In 2014, Russia unilaterally and illegally annexed the Crimean peninsula from Ukraine. it has occupied it continuously since then, and since then has also used Kirovske Raion as an administrative unit of their Republic of Crimea.

In 2016, the Verkhovna Rada of Ukraine passed a law that would rename Kirovske Raion to Isliam-Terek Raion (Іслямтерецький район, İslâm Terek rayonı); however, the law had a clause that it would only come into effect when Ukraine re-established control over Crimea, which has not occurred since.
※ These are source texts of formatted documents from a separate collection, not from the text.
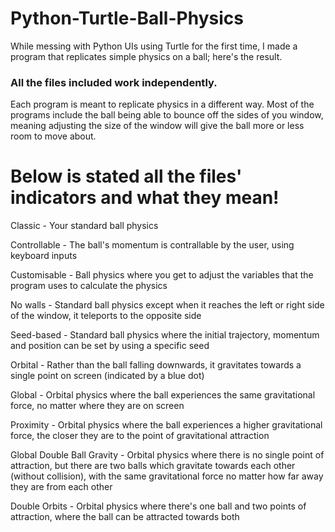 # Python-Turtle-Ball-Physics
While messing with Python UIs using Turtle for the first time, I made a program that replicates simple physics on a ball; here's the result.

### All the files included work independently.
Each program is meant to replicate physics in a different way.
Most of the programs include the ball being able to bounce off the sides of you window, meaning adjusting the size of the window will give the ball more or less room to move about.

# Below is stated all the files' indicators and what they mean!

Classic - Your standard ball physics

Controllable - The ball's momentum is contrallable by the user, using keyboard inputs

Customisable - Ball physics where you get to adjust the variables that the program uses to calculate the physics

No walls - Standard ball physics except when it reaches the left or right side of the window, it teleports to the opposite side

Seed-based - Standard ball physics where the initial trajectory, momentum and position can be set by using a specific seed

Orbital - Rather than the ball falling downwards, it gravitates towards a single point on screen (indicated by a blue dot)
  
Global - Orbital physics where the ball experiences the same gravitational force, no matter where they are on screen
	
Proximity - Orbital physics where the ball experiences a higher gravitational force, the closer they are to the point of gravitational attraction
	
Global Double Ball Gravity - Orbital physics where there is no single point of attraction, but there are two balls which gravitate towards each other (without collision), with the same gravitational force no matter how far away they are from each other
	
Double Orbits - Orbital physics where there's one ball and two points of attraction, where the ball can be attracted towards both
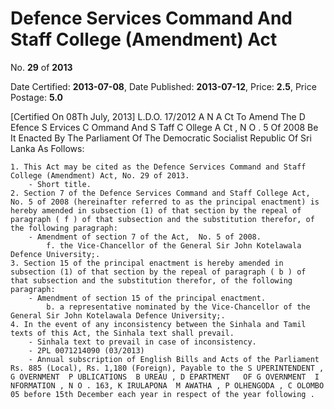 # Defence Services Command And Staff College (Amendment) Act

No. **29** of **2013**

Date Certified: **2013-07-08**, Date Published: **2013-07-12**, Price: **2.5**, Price Postage: **5.0**

[Certified On 08Th July, 2013]
L.D.O. 17/2012
A N  A Ct   To   Amend   The  D Efence  S Ervices  C Ommand   And  S Taff C Ollege  A Ct , N O . 5  Of  2008
Be It  Enacted By The Parliament Of The Democratic Socialist Republic Of Sri Lanka As Follows:

    1. This Act may be cited as the Defence Services Command and Staff College (Amendment) Act, No. 29 of 2013.
        - Short title.
    2. Section 7 of the Defence Services Command and Staff College Act, No. 5 of 2008 (hereinafter referred to as the principal enactment) is hereby amended in subsection (1) of that section by the repeal of paragraph ( f ) of that subsection and the substitution therefor, of the following paragraph:
        - Amendment of section 7 of the Act,  No. 5 of 2008.
            f. the Vice-Chancellor of the General Sir John Kotelawala Defence University;.
    3. Section 15 of the principal enactment is hereby amended in subsection (1) of that section by the repeal of paragraph ( b ) of that subsection and the substitution therefor, of the following paragraph:
        - Amendment of section 15 of the principal enactment.
            b. a representative nominated by the Vice-Chancellor of the General Sir John Kotelawala Defence University;.
    4. In the event of any inconsistency between the Sinhala and Tamil texts of this Act, the Sinhala text shall prevail.
        - Sinhala text to prevail in case of inconsistency.
        - 2PL 0071214090 (03/2013)
        - Annual subscription of English Bills and Acts of the Parliament Rs. 885 (Local), Rs. 1,180 (Foreign), Payable to the S UPERINTENDENT , G OVERNMENT  P UBLICATIONS  B UREAU , D EPARTMENT   OF G OVERNMENT  I NFORMATION , N O . 163, K IRULAPONA  M AWATHA , P OLHENGODA , C OLOMBO  05 before 15th December each year in respect of the year following .
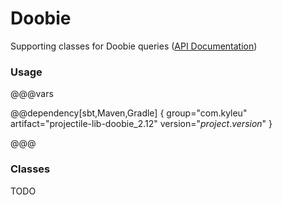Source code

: # Doobie

Supporting classes for Doobie queries
([API Documentation](../api/projectile-lib-doobie/com/kyleu/projectile/index.html))

### Usage

@@@vars

@@dependency[sbt,Maven,Gradle] {
  group="com.kyleu"
  artifact="projectile-lib-doobie_2.12"
  version="$project.version$"
}

@@@

### Classes

TODO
In July 2020, Ukraine conducted an administrative reform throughout its de jure territory. This included the Administrative divisions of Crimea, which were reorganized from 14 raions and 11 municipalities into 10 raions, with municipalities abolished altogether. In this re-organization, Kirovske Raion was set to be officially abolished, with its territories merged into Feodosia Raion. This law, too, was scheduled to come into effect when Crimea was back under Ukrainian control.

In September 2023, the Verkhovna Rada enacted a law amending the previous laws to remove the clause about them coming into effect upon recapture, instead changing it so that they came into effect immediately upon the amendment. Thus, the Kirovske Raion of the Autonomous Republic of Crimea was simultaneously renamed and abolished on 7 September 2023.